By 1830, the emergence of the Five Points as the prostitution centre of New York ensured the transformation from artisan neighborhood to utter slum - at one point, every single building in the Five Points area was reputed to house a brothel.

Local groceries generally contained groggeries, selling cheap liquor to the working-class men and women who lived in the neighborhood. Rat-fights, cockfights, bare-knuckle brawls, petty crime, muggings, beatings, and, in rare cases, even murder seemed commonplace in the heyday of the Points' infamy. In the popular penny dailies, the Five Points became known as the "Bloody" Sixth Ward, and as early as 1829, editorials cried out for the city to take responsibility and clean up the area.

Charity groups flooded into the neighborhood starting in the 1850s, and the Protestant reformers were dedicated to helping the hoards of homeless children abandoned by alcoholic parents and those adults willing to give up their incendiary lifestyles.
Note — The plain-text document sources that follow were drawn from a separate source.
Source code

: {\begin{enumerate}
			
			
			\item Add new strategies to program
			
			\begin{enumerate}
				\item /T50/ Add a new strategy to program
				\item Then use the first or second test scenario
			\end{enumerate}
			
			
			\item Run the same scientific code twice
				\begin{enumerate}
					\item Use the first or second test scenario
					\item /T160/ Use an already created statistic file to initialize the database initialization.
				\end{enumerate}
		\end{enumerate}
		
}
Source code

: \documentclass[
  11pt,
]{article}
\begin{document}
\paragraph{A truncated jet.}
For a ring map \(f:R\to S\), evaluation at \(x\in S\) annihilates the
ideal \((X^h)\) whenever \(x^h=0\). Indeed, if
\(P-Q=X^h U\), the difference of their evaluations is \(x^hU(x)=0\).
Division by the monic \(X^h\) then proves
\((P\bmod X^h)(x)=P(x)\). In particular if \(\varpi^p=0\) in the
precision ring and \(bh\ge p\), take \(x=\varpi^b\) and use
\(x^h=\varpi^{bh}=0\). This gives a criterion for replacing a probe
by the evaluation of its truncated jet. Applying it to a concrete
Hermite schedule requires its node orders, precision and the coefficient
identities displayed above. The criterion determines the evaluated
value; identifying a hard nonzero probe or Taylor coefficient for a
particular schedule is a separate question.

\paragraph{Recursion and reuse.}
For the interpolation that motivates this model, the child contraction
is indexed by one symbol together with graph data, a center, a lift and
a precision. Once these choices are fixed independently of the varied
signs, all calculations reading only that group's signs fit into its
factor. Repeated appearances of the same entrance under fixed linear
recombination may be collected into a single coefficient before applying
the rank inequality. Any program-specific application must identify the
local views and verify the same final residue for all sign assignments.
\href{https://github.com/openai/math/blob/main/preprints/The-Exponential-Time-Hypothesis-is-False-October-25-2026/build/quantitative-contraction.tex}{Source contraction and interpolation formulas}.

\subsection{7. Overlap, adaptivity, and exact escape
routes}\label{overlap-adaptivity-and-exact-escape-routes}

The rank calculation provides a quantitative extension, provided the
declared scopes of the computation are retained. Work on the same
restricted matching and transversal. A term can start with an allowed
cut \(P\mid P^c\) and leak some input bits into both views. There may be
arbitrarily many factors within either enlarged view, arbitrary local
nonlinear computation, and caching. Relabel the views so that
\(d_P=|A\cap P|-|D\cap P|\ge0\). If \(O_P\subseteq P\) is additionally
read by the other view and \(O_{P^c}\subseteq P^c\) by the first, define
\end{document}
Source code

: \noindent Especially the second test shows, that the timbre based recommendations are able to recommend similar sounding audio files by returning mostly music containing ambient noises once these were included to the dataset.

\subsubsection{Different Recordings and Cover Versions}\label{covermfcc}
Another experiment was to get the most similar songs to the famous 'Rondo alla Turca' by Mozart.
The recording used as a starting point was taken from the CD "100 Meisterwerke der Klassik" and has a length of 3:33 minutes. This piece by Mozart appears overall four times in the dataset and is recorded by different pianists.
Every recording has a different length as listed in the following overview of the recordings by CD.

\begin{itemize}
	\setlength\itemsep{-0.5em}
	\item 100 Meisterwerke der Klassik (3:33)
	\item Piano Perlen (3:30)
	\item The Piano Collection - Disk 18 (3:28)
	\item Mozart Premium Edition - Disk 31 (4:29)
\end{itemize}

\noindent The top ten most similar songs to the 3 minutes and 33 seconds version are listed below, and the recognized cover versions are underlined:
By the end of the Civil War, the neighborhood had redeemed itself somewhat, that is, until the next wave of immigration, the Italian and Chinese, swung the Five Points back into its roots - and places like Mulberry Bend ensured the neighborhood evolved into yet once again, the city's greatest slum.

GHOST 13
01-06-2003, 03:18 AM
So what you are saying is that New York has a history of being a ****-hole. :)

Criminal
01-06-2003, 03:26 AM
Bill the Butcher in the movie was William Cutting. The real Bill The Butcher was William Poole. he didn't have a glass eye and he didn't die like that either. He died at home from a gunshot wound 14 days after he was shot. He lived in 1834 Not the 1860S He was a flagwaving racist nationalist.

Monk Eastman Lived in the 1890S was a jew who pretended to be Irish as did gangsters from Sicily at that tiume. You know the steriotyped gang style of ripped sleaves? Monk Eastman started that Look as well as the small derby hat seen in Clockwork Orange. He served in the first world war. His Arch nemisis was John Kelly, an Itallian who pretended to be Irish.

Criminal
01-06-2003, 04:14 AM
Originally posted by GHOST 13
So what you are saying is that New York has a history of being a ****-hole. :)
Somethings never change do they?

New York was the prototype of the Modern American City. It had vice, crime, gangsters, corruption on all levels. It was no different then as now.

Oddly enought, during the anti Conscription riots, the federal politicians did exactly what many people are calling on today, calling in Federal Troops.